Problem statement

We came across memory leak and low performance issues due to multi threading. Increasing worker thread count for parallel processing led to GIT issue and we knew there has to other ways to easy asynchronous parallel processing. Now we know that multithreading by queuing is not a recommended practice and alternatives are celery, asyncio etc. This blog is about celery with fastapi.

Objectives

Set up Celery with FastAPI
Execute Celery tasks in the Python shell
Monitor a Celery app with Flower

Setting up Redis

Set up and run Redis directly from your operating system or from a Docker container. Alternate to reddis is rabbitmq.

With Docker

Start by installing Docker if you haven't already done so. Then, open your terminal and run the following command:

$ docker run -p 6379:6379 --name some-redis -d redis

This downloads the official Redis Docker image from Docker Hub and runs it on port 6379 in the background.
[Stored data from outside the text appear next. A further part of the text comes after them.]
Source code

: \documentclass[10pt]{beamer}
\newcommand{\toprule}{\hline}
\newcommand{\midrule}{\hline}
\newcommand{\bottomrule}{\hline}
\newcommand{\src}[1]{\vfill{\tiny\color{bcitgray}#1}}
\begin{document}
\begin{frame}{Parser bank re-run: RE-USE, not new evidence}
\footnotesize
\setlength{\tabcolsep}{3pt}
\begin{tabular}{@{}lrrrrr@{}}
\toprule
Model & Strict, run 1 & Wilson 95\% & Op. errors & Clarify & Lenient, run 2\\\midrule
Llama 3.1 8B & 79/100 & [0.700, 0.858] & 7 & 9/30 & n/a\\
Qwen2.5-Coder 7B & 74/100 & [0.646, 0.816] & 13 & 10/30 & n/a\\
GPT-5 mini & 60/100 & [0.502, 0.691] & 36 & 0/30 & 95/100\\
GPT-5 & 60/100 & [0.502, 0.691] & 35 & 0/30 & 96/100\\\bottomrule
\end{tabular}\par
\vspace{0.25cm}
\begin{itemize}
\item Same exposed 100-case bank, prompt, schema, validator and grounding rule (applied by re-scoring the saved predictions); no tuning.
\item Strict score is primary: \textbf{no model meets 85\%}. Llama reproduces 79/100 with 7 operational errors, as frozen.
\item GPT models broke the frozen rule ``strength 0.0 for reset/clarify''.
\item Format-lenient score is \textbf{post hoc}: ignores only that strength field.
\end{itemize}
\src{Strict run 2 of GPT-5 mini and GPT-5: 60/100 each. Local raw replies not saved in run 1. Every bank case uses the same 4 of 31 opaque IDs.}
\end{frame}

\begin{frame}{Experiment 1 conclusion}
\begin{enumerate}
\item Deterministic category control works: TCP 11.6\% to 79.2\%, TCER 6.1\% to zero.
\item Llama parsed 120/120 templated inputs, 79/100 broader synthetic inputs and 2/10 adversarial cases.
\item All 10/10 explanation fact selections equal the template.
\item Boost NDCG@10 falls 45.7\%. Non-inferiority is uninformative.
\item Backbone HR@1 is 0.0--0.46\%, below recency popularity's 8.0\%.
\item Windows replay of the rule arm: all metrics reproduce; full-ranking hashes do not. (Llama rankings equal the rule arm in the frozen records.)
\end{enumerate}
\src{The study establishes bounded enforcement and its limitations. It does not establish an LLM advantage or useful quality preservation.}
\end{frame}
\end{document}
To test if Redis is up and running, run:

$ docker exec -it some-redis redis-cli ping

You should see:

PONG

Without Docker

Either download Redis from source or via a package manager (like APT, YUM, Homebrew, or Chocolatey) and then start the Redis server via:

$ redis-server

To test if Redis is up and running, run:

$ redis-cli ping

You should see:

PONG

Next, we'll look at how to set up Celery in a FastAPI project.

Setting up Celery

Celery with FastAPI Diagram

Create a FastAPI project

Create a new project directory:

$ mkdir fastapi-celery-project && cd fastapi-celery-project

Then, create and activate a new Python virtual environment:

$ python3.10 -m venv venv
$ source venv/bin/activate
(venv)$

Create a requirements.txt file:

fastapi==0.79.0
uvicorn[standard]==0.18.2
Run fastapi['all'] if there's any error while installing fastapi.

Install:

(venv)$ pip install -r requirements.txt

Create a new file called main.py:

from fastapi import FastAPI

app = FastAPI()


@app.get("/")
async def root():
    return {"message": "Hello World"}

Run the app:

(venv)$ uvicorn main:app --reload

INFO:     Uvicorn running on http://127.0.0.1:8000 (Press CTRL+C to quit)
INFO:     Started reloader process [2061] using WatchFiles
INFO:     Started server process [2063]
INFO:     Waiting for application startup.
INFO:     Application startup complete.

Visit http://localhost:8000 in your browser. You should see {"message":"Hello World"}.

Press Ctrl+C to terminate the development server.

Project structure thus far:

├── main.py
└── requirements.txt

Add Celery

Next, let's install and configure Celery. Proceed with this celery version only if OS is mac or linux, for windows download version below 4, as windows has stopped supporting celery 4 and above.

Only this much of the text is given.